What the task requires:
For this exercise, report every line of the material that includes "TypedDict".

· · · · · · ·

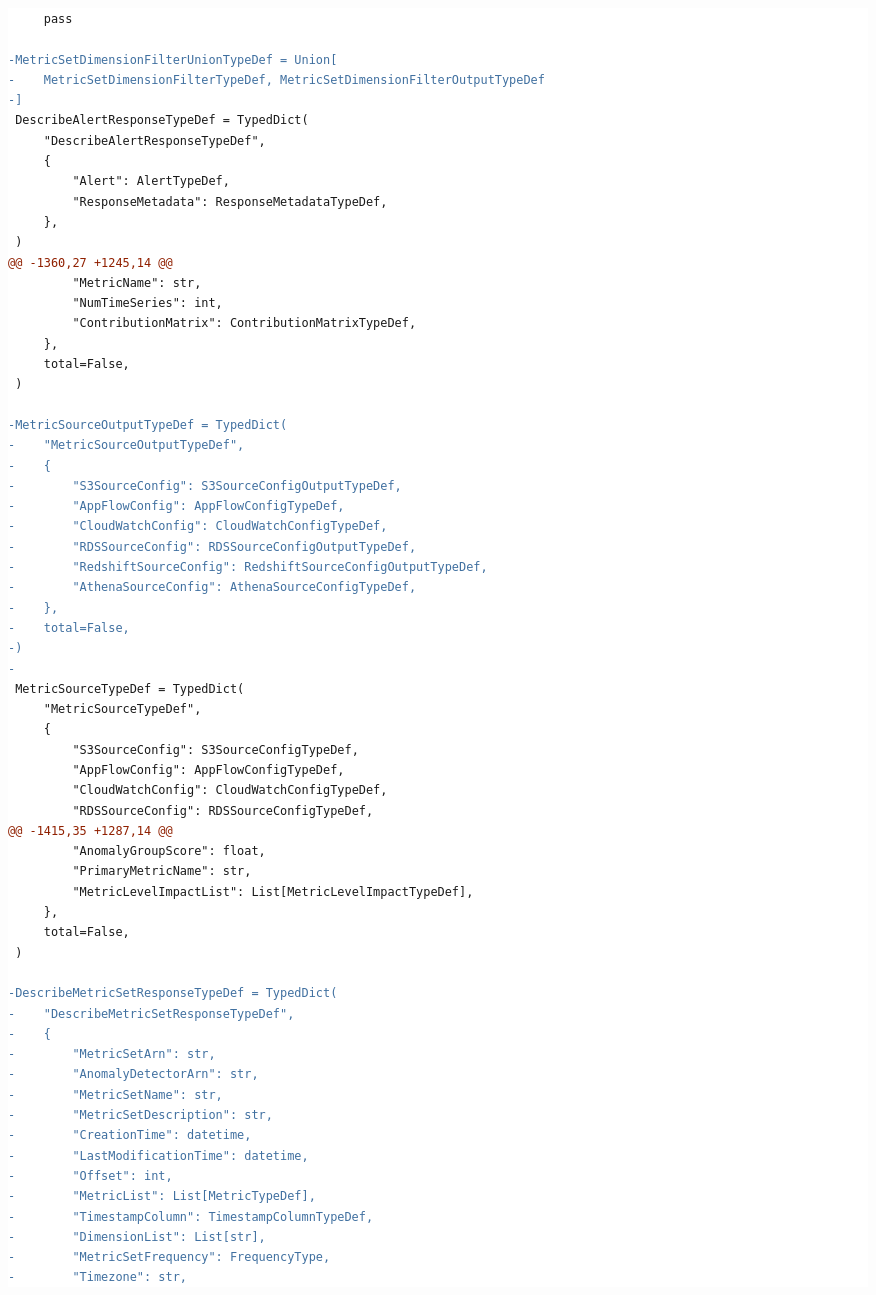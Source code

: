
 ```diff
     pass
 
-MetricSetDimensionFilterUnionTypeDef = Union[
-    MetricSetDimensionFilterTypeDef, MetricSetDimensionFilterOutputTypeDef
-]
 DescribeAlertResponseTypeDef = TypedDict(
     "DescribeAlertResponseTypeDef",
     {
         "Alert": AlertTypeDef,
         "ResponseMetadata": ResponseMetadataTypeDef,
     },
 )
@@ -1360,27 +1245,14 @@
         "MetricName": str,
         "NumTimeSeries": int,
         "ContributionMatrix": ContributionMatrixTypeDef,
     },
     total=False,
 )
 
-MetricSourceOutputTypeDef = TypedDict(
-    "MetricSourceOutputTypeDef",
-    {
-        "S3SourceConfig": S3SourceConfigOutputTypeDef,
-        "AppFlowConfig": AppFlowConfigTypeDef,
-        "CloudWatchConfig": CloudWatchConfigTypeDef,
-        "RDSSourceConfig": RDSSourceConfigOutputTypeDef,
-        "RedshiftSourceConfig": RedshiftSourceConfigOutputTypeDef,
-        "AthenaSourceConfig": AthenaSourceConfigTypeDef,
-    },
-    total=False,
-)
-
 MetricSourceTypeDef = TypedDict(
     "MetricSourceTypeDef",
     {
         "S3SourceConfig": S3SourceConfigTypeDef,
         "AppFlowConfig": AppFlowConfigTypeDef,
         "CloudWatchConfig": CloudWatchConfigTypeDef,
         "RDSSourceConfig": RDSSourceConfigTypeDef,
@@ -1415,35 +1287,14 @@
         "AnomalyGroupScore": float,
         "PrimaryMetricName": str,
         "MetricLevelImpactList": List[MetricLevelImpactTypeDef],
     },
     total=False,
 )
 
-DescribeMetricSetResponseTypeDef = TypedDict(
-    "DescribeMetricSetResponseTypeDef",
-    {
-        "MetricSetArn": str,
-        "AnomalyDetectorArn": str,
-        "MetricSetName": str,
-        "MetricSetDescription": str,
-        "CreationTime": datetime,
-        "LastModificationTime": datetime,
-        "Offset": int,
-        "MetricList": List[MetricTypeDef],
-        "TimestampColumn": TimestampColumnTypeDef,
-        "DimensionList": List[str],
-        "MetricSetFrequency": FrequencyType,
-        "Timezone": str,
```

· · · · · · ·

Solution for this exercise:
 DescribeAlertResponseTypeDef = TypedDict(
-MetricSourceOutputTypeDef = TypedDict(
 MetricSourceTypeDef = TypedDict(
-DescribeMetricSetResponseTypeDef = TypedDict(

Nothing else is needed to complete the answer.